From Voice in Recovery - read the full article here

  1. Take care of your body and its needs: This means get enough sleep, stick to your meal plan (if you have them), eat foods that nourish you, and take time for self care.
  2. Monitor your self talk. Begin to counter the thoughts. For every negative thought, write down a few positives. Carry around a journal and pen.
  3. Focus on writing a list of your accomplishments for the week. No matter how small or large. It is important to see your worth is not tied to what you look like, but who you are and the progress and journey you are on.

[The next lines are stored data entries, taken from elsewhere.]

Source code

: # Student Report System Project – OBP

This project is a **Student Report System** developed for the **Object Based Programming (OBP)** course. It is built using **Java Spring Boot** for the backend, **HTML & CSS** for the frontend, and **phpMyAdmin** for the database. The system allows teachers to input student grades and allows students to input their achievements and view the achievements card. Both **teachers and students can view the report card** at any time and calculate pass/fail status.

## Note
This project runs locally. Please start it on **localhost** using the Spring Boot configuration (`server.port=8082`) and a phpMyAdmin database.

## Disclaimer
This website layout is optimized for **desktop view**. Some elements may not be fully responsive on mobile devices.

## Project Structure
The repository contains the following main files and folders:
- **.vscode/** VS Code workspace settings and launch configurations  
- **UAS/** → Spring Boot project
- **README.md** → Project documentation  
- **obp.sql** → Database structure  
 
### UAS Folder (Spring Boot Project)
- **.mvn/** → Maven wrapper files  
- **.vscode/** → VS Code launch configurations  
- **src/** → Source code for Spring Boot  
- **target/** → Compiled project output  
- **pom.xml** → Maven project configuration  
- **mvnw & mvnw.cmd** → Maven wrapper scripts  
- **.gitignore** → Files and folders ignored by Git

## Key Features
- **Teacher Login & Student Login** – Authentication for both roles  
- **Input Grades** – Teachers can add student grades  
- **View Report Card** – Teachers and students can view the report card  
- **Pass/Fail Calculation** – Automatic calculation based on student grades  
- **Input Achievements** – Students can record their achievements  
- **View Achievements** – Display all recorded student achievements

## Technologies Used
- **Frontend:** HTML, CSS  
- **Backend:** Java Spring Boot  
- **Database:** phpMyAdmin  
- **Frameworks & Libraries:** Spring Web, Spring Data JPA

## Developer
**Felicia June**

  4. Reach out to your support group and treatment team. Ask for some help, guidance, support
  5. Get moving (if approved by your treatment team). I find when I work out I FEEL better in my body for what it can DO and not what it looks like. Even a simple walk outside for 20 minutes can do wonders
  6. Write a gratefuls list.
  7. Do something kind for yourself, every single day. Even if it is only for 5 minutes, do something to show yourself love and kindness.
  8. Separate the YOU from the ED voice. Yell at the ED voice, scream into a pillow, text a friend. It is important to see that YOU are not the shit talking voice.
  9. Dress up. Ok it may sound silly, but dressing cute, or taking time to put together a new outfit, can help us carry ourselves differently. Try a new color combo, do anything to NOT hide in your clothing. Remember to wear fitted clothing, not clothing that is too tight. If you find clothing that is too small that you are clinging to, now is the time to throw them out.
  10. Get outside if you can, focus on the sounds, colors, scents, take a few minutes to connect yourself with all of your senses. Take a few minutes to meditate and focus just on your breathing and clear your head.
  11. Allow yourself to FEEL. Try to avoid running from all of your feelings. Allow yourself to feel them, and let them flow naturally. If you need to cry, then cry. It is OK to cry.
  12. Write down a healthy coping list to carry with yourself at all times. Write a list of at least 10 things you can do when you feel stressed, anxious, worried, or triggered.
  13. Journal. Write down the thoughts. Get them out of your head. Don’t let them have free rent in your head.
  14. Have checkins through the day to see if you are being present in the moment, or lost in the thoughts. Take some time to look around, re connect with the moment you are in, and focus just on that for a few minutes
  15. Breathe. Often when stressed, we may catch ourselves not breathing. Try to take a few moments through the day for deep breathing.